#### WORK INSTRUCTION
From the data that follows, print exactly the lines starting at the one containing "67.33 | 69.86 |" and ending at the one containing "## Installation"; include both of them and nothing more.

#### MATERIAL PROVIDED
-- Opening Marker --
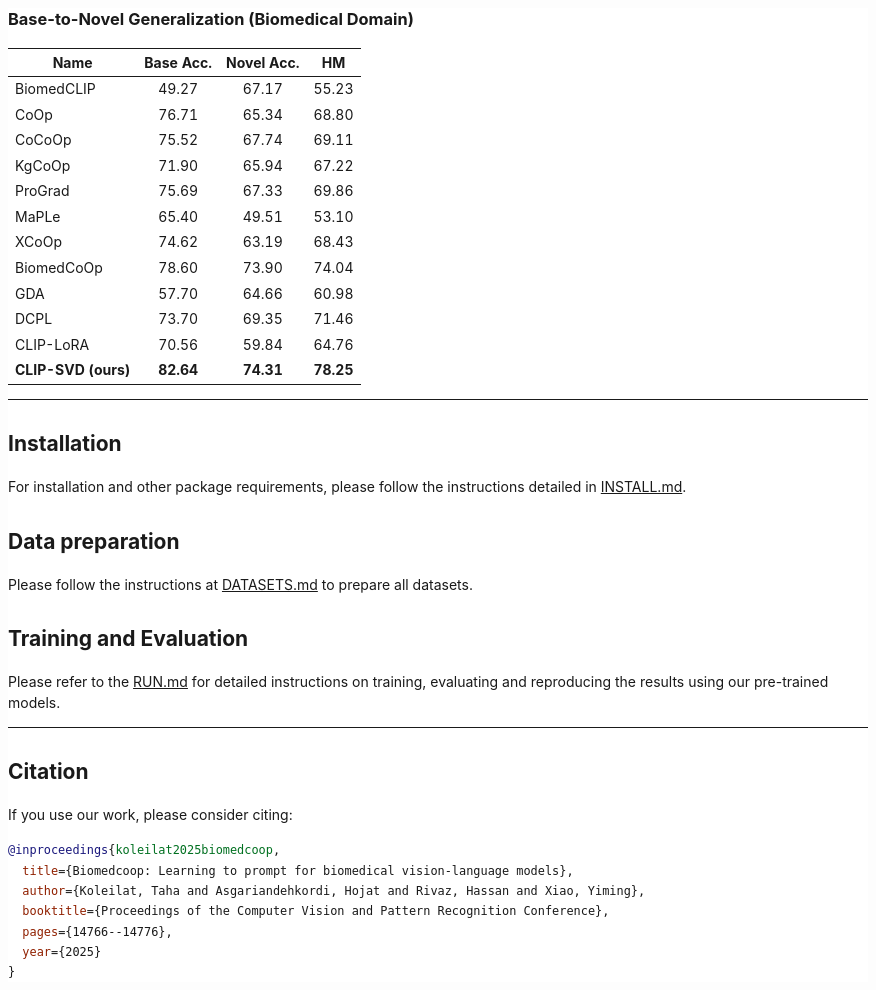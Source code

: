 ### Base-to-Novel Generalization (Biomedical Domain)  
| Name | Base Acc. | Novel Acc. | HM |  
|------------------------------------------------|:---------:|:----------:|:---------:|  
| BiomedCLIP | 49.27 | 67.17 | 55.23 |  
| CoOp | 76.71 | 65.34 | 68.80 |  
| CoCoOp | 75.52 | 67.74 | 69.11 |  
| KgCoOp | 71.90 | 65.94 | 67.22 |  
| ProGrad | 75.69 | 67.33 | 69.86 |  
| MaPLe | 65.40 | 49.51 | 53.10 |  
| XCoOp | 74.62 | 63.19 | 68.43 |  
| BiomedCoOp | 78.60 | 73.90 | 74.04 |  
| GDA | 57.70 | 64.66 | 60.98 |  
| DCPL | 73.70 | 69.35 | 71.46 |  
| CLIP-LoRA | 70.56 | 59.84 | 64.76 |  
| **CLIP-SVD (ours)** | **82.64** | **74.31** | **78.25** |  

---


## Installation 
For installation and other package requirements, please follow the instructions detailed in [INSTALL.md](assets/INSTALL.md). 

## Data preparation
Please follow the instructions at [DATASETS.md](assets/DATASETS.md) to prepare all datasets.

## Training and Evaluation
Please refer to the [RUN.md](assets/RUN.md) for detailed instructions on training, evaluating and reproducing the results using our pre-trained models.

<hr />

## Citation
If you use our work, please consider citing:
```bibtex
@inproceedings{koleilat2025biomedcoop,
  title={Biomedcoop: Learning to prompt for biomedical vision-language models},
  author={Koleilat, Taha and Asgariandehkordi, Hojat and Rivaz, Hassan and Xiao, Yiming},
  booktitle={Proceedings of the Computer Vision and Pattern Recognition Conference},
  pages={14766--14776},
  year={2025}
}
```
-- Closing Marker --
-- Opening Marker --
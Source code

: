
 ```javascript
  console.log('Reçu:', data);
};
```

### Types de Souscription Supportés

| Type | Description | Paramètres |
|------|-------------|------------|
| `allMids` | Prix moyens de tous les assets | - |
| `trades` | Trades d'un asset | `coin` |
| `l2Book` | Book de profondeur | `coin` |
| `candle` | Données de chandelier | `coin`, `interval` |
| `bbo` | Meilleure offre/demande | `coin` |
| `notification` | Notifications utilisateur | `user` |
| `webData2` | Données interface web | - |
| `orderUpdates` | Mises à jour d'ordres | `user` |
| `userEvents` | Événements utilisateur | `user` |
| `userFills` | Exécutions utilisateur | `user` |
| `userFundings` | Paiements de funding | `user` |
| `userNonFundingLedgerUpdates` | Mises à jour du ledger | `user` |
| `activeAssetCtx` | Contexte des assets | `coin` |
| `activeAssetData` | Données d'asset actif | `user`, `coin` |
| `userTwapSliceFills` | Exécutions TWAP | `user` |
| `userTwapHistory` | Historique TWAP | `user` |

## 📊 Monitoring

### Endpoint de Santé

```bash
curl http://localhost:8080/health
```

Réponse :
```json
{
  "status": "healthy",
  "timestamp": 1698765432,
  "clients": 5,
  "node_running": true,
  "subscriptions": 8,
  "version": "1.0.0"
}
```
-- Closing Marker --
#### RESULT
| ProGrad | 75.69 | 67.33 | 69.86 |  
| MaPLe | 65.40 | 49.51 | 53.10 |  
| XCoOp | 74.62 | 63.19 | 68.43 |  
| BiomedCoOp | 78.60 | 73.90 | 74.04 |  
| GDA | 57.70 | 64.66 | 60.98 |  
| DCPL | 73.70 | 69.35 | 71.46 |  
| CLIP-LoRA | 70.56 | 59.84 | 64.76 |  
| **CLIP-SVD (ours)** | **82.64** | **74.31** | **78.25** |  

---


## Installation 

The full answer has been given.